TFD: This week sees Novocastrian exhibit at the Luxury Made Show in Central London. Can you tell us a bit about this? How did Novocastrian come to be a part of this show and what are you preparing in honour of the event?
RA: Last year was our first year exhibiting at London. We had a bit of a bad year, because we were very naïve and chose the wrong show. We chose a show that just didn’t suit us. There’s more high end shows such as Masterpiece which we thought were a little bit inaccessible for people, but the rest of the shows such as 100% Design were a bit more mass marketed and commercial and a little more student focused. Ideally, we were looking for something sitting in between those. To be honest, this year we were debating whether to exhibit at all, until we saw Luxury Made pop up. It looked really interesting, and the exact gap in the market that we were looking for! I got in touch with them, and they were really excited about having us on board, and we’re providing a couple of pieces to their show. It’s the first show they’re doing, and it’s in a really cool venue in Olympia. It’s in Pillar Halls, a part of the venue which has never been used before, for years and years and years, so we’re really excited about this one. It’s all about the luxurious element of design and craft which suits us really well, so we’re really looking forward to it.
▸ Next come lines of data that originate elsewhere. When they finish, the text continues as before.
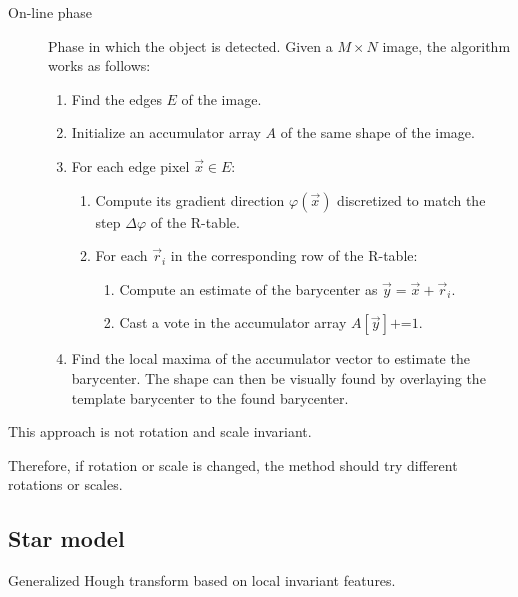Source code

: \begin{description}
    \item[On-line phase]
        Phase in which the object is detected.
        Given a $M \times N$ image, the algorithm works as follows:
        \begin{enumerate}
            \item Find the edges $E$ of the image.
            \item Initialize an accumulator array $A$ of the same shape of the image.
            \item For each edge pixel $\vec{x} \in E$:
                \begin{enumerate}
                    \item Compute its gradient direction $\varphi(\vec{x})$ discretized to match the step $\Delta \varphi$ of the R-table.
                    \item For each $\vec{r}_i$ in the corresponding row of the R-table:
                    \begin{enumerate}
                        \item Compute an estimate of the barycenter as $\vec{y} = \vec{x} + \vec{r}_i$.
                        \item Cast a vote in the accumulator array $A[\vec{y}] \texttt{+=} 1$.
                    \end{enumerate}
                \end{enumerate}
            \item Find the local maxima of the accumulator vector to estimate the barycenter.
                The shape can then be visually found by overlaying the template barycenter to the found barycenter.
        \end{enumerate}
\end{description}

\begin{remark}
    This approach is not rotation and scale invariant.

    Therefore, if rotation or scale is changed, the method should try different rotations or scales.
\end{remark}


\subsection{Star model}

Generalized Hough transform based on local invariant features.


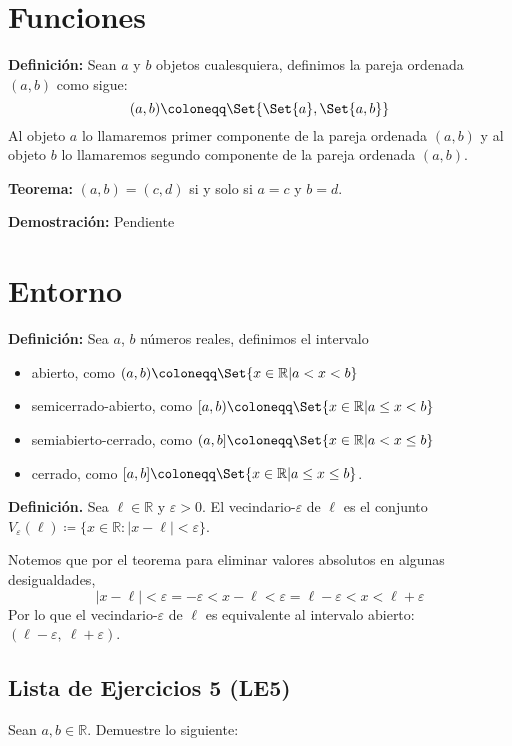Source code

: \documentclass[11pt]{article}
\newcommand{\R}{\mathbb{R}}
\newcommand{\defined}{\coloneqq}
\let\epsilon\varepsilon
\let\set\Set
\begin{document}
\section*{Funciones}

\textbf{Definición:} Sean $a$ y $b$ objetos cualesquiera, definimos la pareja ordenada $(a,b)$ como sigue: \[
    (a,b)\coloneqq \set{\set{a}, \set{a,b}}\]
Al objeto $a$ lo llamaremos primer componente de la pareja ordenada $(a,b)$ y al objeto $b$ lo llamaremos segundo componente de la pareja ordenada $(a,b)$.

\textbf{Teorema:} $(a,b)=(c,d)$ si y solo si $a=c$ y $b=d$.

\textbf{Demostración:} Pendiente

\pagebreak

\section*{Entorno}

\textbf{Definición:} Sea $a$, $b$ números reales, definimos el intervalo \begin{itemize}
    \item abierto, como $(a,b)\defined \set{x\in \R| a<x<b}$
    \item semicerrado-abierto, como $[a,b)\defined \set{x\in \R|a\leq x <b}$
    \item semiabierto-cerrado, como $(a,b]\defined \set{x\in \R|a<x\leq b}$
    \item cerrado, como $[a,b]\defined \set{x\in \R|a\leq x\leq b}$.
\end{itemize}

\textbf{Definición.} Sea $\ell \in \R$ y $\varepsilon>0$. El vecindario-$\varepsilon$ de $\ell$ es el conjunto $V_\varepsilon(\ell)\defined \{ x\in \R: |x-\ell|<\varepsilon\}$.

Notemos que por el teorema para eliminar valores absolutos en algunas desigualdades, \[|x-\ell| < \epsilon= -\epsilon < x-\ell < \epsilon= \ell-\epsilon < x < \ell+\epsilon\]
Por lo que el vecindario-$\epsilon$ de $\ell$ es equivalente al intervalo abierto: $(\ell-\epsilon, \ \ell+\epsilon)$.

\subsection*{Lista de Ejercicios 5 (LE5)}

Sean $a,b \in \R$. Demuestre lo siguiente:
\end{document}
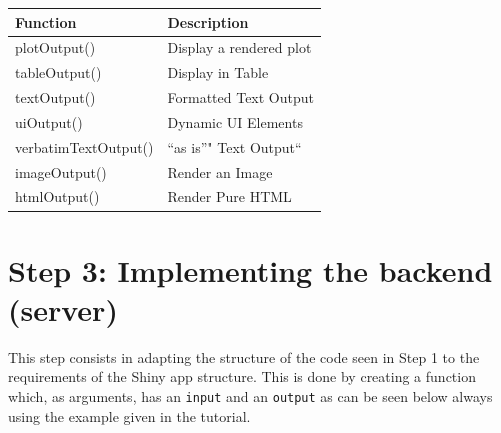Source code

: \documentclass[12pt,]{krantz}
\newenvironment{Shaded}{\begin{snugshade}}{\end{snugshade}}
\newcommand{\KeywordTok}[1]{\textcolor[rgb]{0.27,0.27,0.27}{\textbf{#1}}}
\newcommand{\DataTypeTok}[1]{\textcolor[rgb]{0.27,0.27,0.27}{#1}}
\newcommand{\DecValTok}[1]{\textcolor[rgb]{0.06,0.06,0.06}{#1}}
\newcommand{\StringTok}[1]{\textcolor[rgb]{0.5,0.5,0.5}{#1}}
\newcommand{\CommentTok}[1]{\textcolor[rgb]{0.37,0.37,0.37}{\textit{#1}}}
\newcommand{\ControlFlowTok}[1]{\textcolor[rgb]{0.27,0.27,0.27}{\textbf{#1}}}
\newcommand{\OperatorTok}[1]{\textcolor[rgb]{0.43,0.43,0.43}{\textbf{#1}}}
\newcommand{\NormalTok}[1]{#1}
\begin{document}
\begin{longtable}[]{@{}ll@{}}
\toprule
Function & Description\tabularnewline
\midrule
\endhead
plotOutput() & Display a rendered plot\tabularnewline
tableOutput() & Display in Table\tabularnewline
textOutput() & Formatted Text Output\tabularnewline
uiOutput() & Dynamic UI Elements\tabularnewline
verbatimTextOutput() & ``as is''" Text Output``\tabularnewline
imageOutput() & Render an Image\tabularnewline
htmlOutput() & Render Pure HTML\tabularnewline
\bottomrule
\end{longtable}

\section{Step 3: Implementing the backend
(server)}\label{step-3-implementing-the-backend-server}

This step consists in adapting the structure of the code seen in Step 1
to the requirements of the Shiny app structure. This is done by creating
a function which, as arguments, has an \texttt{input} and an
\texttt{output} as can be seen below always using the example given in
the tutorial.

\begin{Shaded}
\end{Shaded}
\end{document}
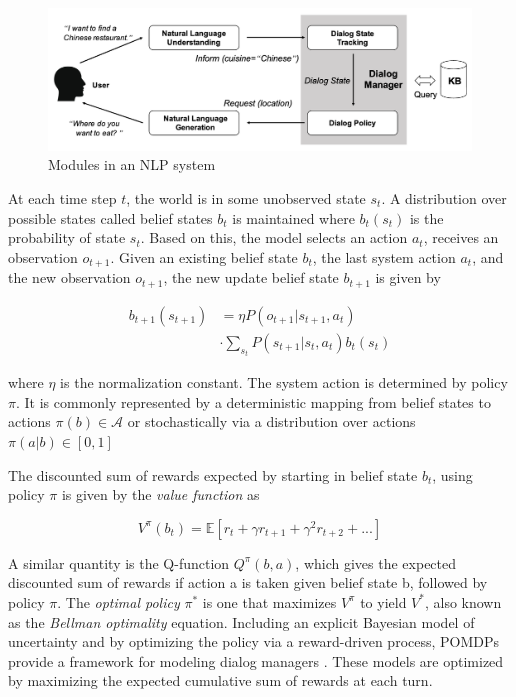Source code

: \documentclass[11pt,a4paper]{article}
\begin{document}
\begin{figure}[t]
  \centering
  \includegraphics[width=\textwidth]{images/pipeline_framework.png}
  \caption{Modules in an NLP system}
  \label{fig:pipeline}
\end{figure}

At each time step $t$, the world is in some unobserved state $s_t$. A distribution over possible states called belief states $b_t$ is maintained where $b_t(s_t)$ is the probability of state $s_t$. Based on this, the model selects an action $a_t$, receives an observation $o_{t+1}$.
Given an existing belief state $b_t$, the last system action $a_t$, and the new observation $o_{t+1}$, the new update belief state $b_{t+1}$ is given by 

\begin{equation}
  \begin{split}
    b_{t+1}(s_{t+1}) &= \eta P(o_{t+1}|s_{t+1}, a_t) \\ & \cdot \sum\limits_{s_t} P(s_{t+1}|s_t, a_t) b_t(s_t)
  \end{split}
\end{equation}

where $\eta$ is the normalization constant. The system action is determined by policy $\pi$. It is commonly represented by a deterministic mapping from belief states to actions $\pi(b) \in \mathcal{A}$ or stochastically via a distribution over actions $\pi(a|b) \in [0,1]$\

The discounted sum of rewards expected by starting in belief state $b_t$, using policy $\pi$ is given by the \textit{value function} as 

\begin{equation}
  V^{\pi}(b_t) = \mathbb{E} [r_t + \gamma r_{t+1} + \gamma^2 r_{t+2} + ...]
\end{equation}

A similar quantity is the Q-function $Q^\pi (b,a)$, which gives the expected discounted sum of rewards if action a is taken given belief state b, followed by policy $\pi$. The \textit{optimal policy} $\pi^*$ is one that maximizes $V^\pi$ to yield $V^*$, also known as the \textit{Bellman optimality} equation. Including an explicit Bayesian model of uncertainty and by optimizing the policy via a reward-driven process, POMDPs provide a framework for modeling dialog managers \cite{Young2010TheHI}. These models are optimized by maximizing the expected cumulative sum of rewards at each turn.
\end{document}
TFD: What’s for the future of Novocastrian beyond the Luxury Made Show?
RA: We’re still quite a small business, but we are currently going through a process of expansion. We’re putting more hours into it and bringing a few people onboard to really drive the business forward. The primary thing we want to do is really expand our product range because we have so many ideas, we haven’t got the hours in the day to develop so we’re really going to build our product portfolio over the next year. We’ve got some exciting ideas in the pipeline.
TFD: Is it all hush hush at the moment?
RA: Not really - we’re going to start working a lot more with brass, and we’re going to start trying to tap into the real higher price points. Not purely because of the price point of selling at a high price; but in terms of producing things that are a lot more expensive to make, but the result of that is they’re a lot more eye-catching and a lot more beautiful. We're also working with more materials that are considered a little bit more luxurious, which as a smaller company when we’ve just started off without a little bit of assurance and a bit of a reputation for the brand that we know people are going to be interested in buying things from us, it’s difficult to allocate fairly large amounts of money to develop new pieces. Now we’re starting to build a little bit of a reputation in the industry, we’ve got a steady flow of sales that feels that we can start letting ourselves loose a little bit more in terms of more conceptual pieces that we hope will meet the higher price point and will be a bit of a market that we can tap into. So that’s what we’re looking forward to doing over the next year.
TFD: Anything you’d like to add?
RA: Come and see us, come and see what we do – that’s the most important thing. We’re trying to get in front of as many people as we can. Come meet us!
Luxury Made 2016 takes place between the 21st and the 24th September 2016 at Olympia, London.